[Start of Attachment]

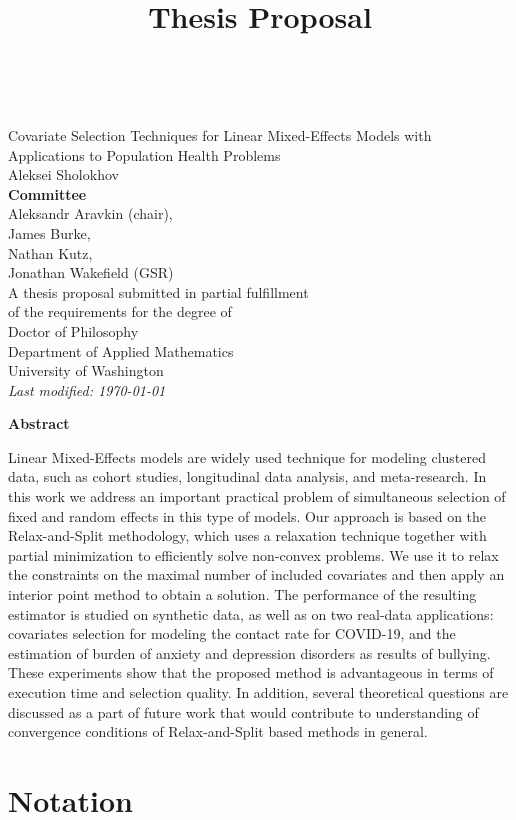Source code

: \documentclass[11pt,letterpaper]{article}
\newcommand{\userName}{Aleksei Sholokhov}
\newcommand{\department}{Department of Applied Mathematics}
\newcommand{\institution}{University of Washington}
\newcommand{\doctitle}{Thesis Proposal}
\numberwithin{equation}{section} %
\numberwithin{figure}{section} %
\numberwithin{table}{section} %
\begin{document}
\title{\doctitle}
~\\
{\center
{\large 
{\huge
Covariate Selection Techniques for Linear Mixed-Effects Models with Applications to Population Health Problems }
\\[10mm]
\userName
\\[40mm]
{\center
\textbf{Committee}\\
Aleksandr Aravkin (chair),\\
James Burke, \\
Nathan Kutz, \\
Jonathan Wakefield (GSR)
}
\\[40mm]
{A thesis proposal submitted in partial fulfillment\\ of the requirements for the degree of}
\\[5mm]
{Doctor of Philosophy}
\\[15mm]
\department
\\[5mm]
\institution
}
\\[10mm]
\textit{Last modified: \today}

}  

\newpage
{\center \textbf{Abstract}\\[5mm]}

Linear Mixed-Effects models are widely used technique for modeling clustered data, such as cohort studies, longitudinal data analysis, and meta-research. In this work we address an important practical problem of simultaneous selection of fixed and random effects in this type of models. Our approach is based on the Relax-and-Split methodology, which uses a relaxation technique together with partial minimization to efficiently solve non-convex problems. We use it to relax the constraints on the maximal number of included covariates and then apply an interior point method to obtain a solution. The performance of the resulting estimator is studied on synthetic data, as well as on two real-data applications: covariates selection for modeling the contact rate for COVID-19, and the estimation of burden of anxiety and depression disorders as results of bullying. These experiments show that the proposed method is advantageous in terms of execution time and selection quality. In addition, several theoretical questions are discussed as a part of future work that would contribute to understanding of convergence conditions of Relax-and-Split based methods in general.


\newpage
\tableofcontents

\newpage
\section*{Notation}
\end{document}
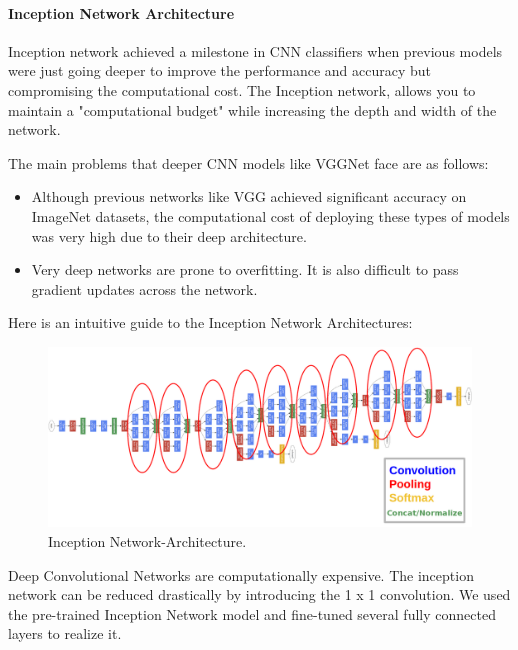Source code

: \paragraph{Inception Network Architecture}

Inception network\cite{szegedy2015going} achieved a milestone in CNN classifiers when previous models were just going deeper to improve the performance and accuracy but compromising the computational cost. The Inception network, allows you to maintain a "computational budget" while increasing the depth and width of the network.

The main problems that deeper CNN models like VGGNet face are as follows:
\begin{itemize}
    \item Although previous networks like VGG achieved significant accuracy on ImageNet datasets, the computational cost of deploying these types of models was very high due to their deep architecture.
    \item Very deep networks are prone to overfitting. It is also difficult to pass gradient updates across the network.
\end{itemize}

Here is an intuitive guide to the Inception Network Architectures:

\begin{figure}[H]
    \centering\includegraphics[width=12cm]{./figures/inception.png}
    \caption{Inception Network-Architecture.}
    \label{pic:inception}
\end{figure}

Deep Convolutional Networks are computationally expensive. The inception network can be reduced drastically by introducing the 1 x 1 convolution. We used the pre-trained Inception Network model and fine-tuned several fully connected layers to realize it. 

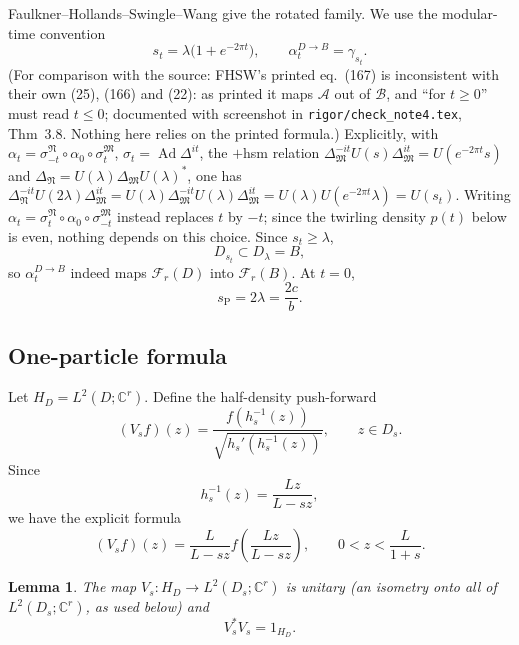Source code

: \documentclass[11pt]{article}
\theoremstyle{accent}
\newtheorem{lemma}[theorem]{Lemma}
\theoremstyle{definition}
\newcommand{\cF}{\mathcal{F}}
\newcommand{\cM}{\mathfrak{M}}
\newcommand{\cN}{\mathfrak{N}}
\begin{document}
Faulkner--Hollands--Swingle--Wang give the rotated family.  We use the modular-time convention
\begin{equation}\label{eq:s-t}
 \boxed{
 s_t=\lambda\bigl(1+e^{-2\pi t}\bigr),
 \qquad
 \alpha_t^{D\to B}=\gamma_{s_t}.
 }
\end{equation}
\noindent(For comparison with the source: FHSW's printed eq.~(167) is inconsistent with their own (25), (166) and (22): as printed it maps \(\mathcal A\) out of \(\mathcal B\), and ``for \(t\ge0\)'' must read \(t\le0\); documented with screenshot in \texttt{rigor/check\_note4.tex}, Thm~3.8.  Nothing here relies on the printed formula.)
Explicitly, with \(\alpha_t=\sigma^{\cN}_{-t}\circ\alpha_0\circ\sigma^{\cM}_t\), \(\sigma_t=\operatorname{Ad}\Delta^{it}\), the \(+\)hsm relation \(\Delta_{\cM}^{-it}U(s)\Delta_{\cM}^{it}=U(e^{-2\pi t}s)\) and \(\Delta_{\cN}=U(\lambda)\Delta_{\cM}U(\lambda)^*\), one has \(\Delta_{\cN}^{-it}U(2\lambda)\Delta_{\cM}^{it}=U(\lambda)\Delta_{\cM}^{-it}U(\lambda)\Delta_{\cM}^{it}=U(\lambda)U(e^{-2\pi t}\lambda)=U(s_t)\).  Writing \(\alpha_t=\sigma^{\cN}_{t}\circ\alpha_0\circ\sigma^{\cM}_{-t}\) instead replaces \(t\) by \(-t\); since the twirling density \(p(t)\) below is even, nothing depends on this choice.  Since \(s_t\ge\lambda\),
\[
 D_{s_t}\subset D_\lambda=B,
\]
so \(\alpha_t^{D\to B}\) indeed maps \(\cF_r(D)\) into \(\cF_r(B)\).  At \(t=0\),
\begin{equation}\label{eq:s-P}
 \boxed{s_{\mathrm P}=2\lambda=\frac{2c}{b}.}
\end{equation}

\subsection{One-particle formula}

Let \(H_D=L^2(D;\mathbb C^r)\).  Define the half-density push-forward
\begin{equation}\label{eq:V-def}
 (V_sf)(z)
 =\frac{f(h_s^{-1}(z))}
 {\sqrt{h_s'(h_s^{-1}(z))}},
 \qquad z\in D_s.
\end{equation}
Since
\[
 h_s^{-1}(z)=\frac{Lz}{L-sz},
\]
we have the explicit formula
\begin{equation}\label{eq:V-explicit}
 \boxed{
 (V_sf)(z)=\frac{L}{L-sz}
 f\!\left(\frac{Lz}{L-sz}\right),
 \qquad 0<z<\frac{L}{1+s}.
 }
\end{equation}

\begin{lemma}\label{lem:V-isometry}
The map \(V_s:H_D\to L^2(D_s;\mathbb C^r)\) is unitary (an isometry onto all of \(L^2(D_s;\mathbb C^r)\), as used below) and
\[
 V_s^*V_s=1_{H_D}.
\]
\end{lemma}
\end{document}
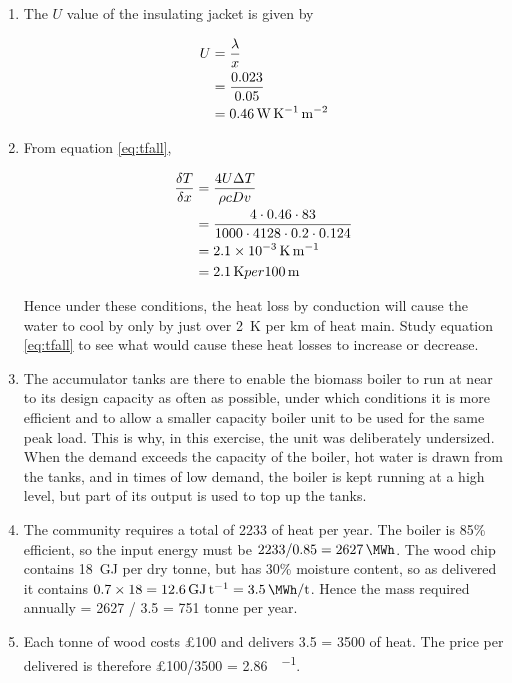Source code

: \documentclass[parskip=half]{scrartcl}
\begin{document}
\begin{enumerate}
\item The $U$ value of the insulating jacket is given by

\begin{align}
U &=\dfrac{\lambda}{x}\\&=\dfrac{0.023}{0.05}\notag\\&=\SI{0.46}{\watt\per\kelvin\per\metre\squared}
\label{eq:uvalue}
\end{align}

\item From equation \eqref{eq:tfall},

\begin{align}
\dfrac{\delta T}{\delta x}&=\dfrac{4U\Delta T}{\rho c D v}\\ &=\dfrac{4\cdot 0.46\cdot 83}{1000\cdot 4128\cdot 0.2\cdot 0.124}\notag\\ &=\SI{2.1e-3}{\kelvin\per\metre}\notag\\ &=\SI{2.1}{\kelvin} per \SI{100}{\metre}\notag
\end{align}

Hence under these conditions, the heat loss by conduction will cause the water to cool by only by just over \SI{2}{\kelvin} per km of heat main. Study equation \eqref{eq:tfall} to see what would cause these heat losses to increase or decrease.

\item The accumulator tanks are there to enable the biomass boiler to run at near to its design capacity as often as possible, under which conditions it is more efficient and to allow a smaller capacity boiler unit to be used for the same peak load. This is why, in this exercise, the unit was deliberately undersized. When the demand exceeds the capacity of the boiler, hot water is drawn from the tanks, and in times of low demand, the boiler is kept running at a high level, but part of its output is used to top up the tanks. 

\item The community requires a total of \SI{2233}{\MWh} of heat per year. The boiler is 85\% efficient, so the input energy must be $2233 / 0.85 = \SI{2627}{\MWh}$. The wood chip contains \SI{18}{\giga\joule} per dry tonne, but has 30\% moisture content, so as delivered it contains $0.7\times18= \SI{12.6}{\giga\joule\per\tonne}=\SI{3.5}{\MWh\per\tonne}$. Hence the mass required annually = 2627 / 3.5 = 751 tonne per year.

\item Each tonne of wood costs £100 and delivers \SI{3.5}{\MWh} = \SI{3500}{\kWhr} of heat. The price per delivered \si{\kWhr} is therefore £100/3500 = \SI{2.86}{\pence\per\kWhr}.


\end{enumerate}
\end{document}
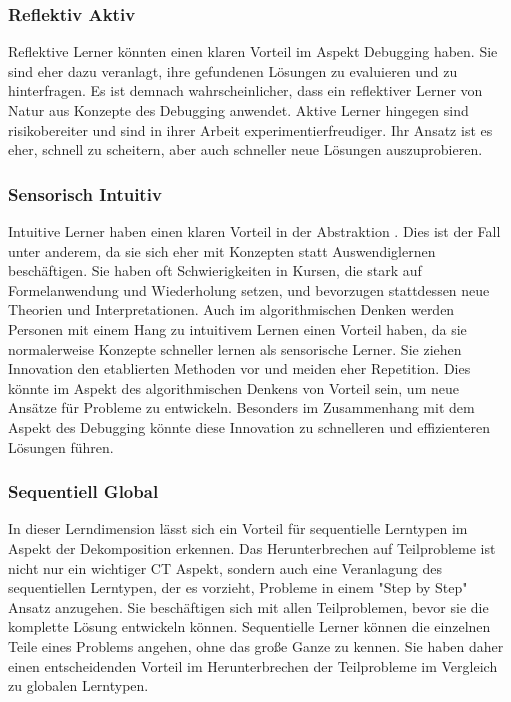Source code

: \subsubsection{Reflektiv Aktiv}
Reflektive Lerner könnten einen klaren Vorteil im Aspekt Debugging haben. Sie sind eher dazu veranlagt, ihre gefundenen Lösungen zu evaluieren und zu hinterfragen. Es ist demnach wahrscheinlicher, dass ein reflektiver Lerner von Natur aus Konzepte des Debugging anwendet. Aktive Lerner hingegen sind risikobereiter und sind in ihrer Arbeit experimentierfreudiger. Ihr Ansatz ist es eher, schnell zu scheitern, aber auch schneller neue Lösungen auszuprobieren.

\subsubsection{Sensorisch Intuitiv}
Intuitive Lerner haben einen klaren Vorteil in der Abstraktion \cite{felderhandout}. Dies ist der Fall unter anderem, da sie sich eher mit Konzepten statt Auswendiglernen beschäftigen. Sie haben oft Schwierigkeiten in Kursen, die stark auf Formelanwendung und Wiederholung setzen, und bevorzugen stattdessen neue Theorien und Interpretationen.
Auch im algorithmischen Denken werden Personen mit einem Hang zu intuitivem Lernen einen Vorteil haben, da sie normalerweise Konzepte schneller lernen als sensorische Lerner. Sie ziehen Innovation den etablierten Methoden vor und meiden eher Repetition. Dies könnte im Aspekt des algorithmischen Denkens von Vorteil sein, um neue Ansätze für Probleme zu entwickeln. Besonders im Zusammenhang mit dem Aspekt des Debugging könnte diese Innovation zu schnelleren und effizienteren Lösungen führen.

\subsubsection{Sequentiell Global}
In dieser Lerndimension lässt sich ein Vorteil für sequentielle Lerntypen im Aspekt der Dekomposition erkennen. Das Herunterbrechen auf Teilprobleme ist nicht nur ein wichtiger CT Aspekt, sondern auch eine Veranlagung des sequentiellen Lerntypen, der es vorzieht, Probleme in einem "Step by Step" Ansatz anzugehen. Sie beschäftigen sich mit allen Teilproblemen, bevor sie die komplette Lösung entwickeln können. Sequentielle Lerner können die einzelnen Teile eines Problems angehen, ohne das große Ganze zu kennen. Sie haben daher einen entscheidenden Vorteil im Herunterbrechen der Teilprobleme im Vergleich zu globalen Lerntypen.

[End of Attachment]

» **What to work on**: Go through the entries and filter for lines holding the word "mathcal"; copy each match.

» **Answer box**:
\newcommand{\cF}{\mathcal{F}}
\noindent(For comparison with the source: FHSW's printed eq.~(167) is inconsistent with their own (25), (166) and (22): as printed it maps \(\mathcal A\) out of \(\mathcal B\), and ``for \(t\ge0\)'' must read \(t\le0\); documented with screenshot in \texttt{rigor/check\_note4.tex}, Thm~3.8.  Nothing here relies on the printed formula.)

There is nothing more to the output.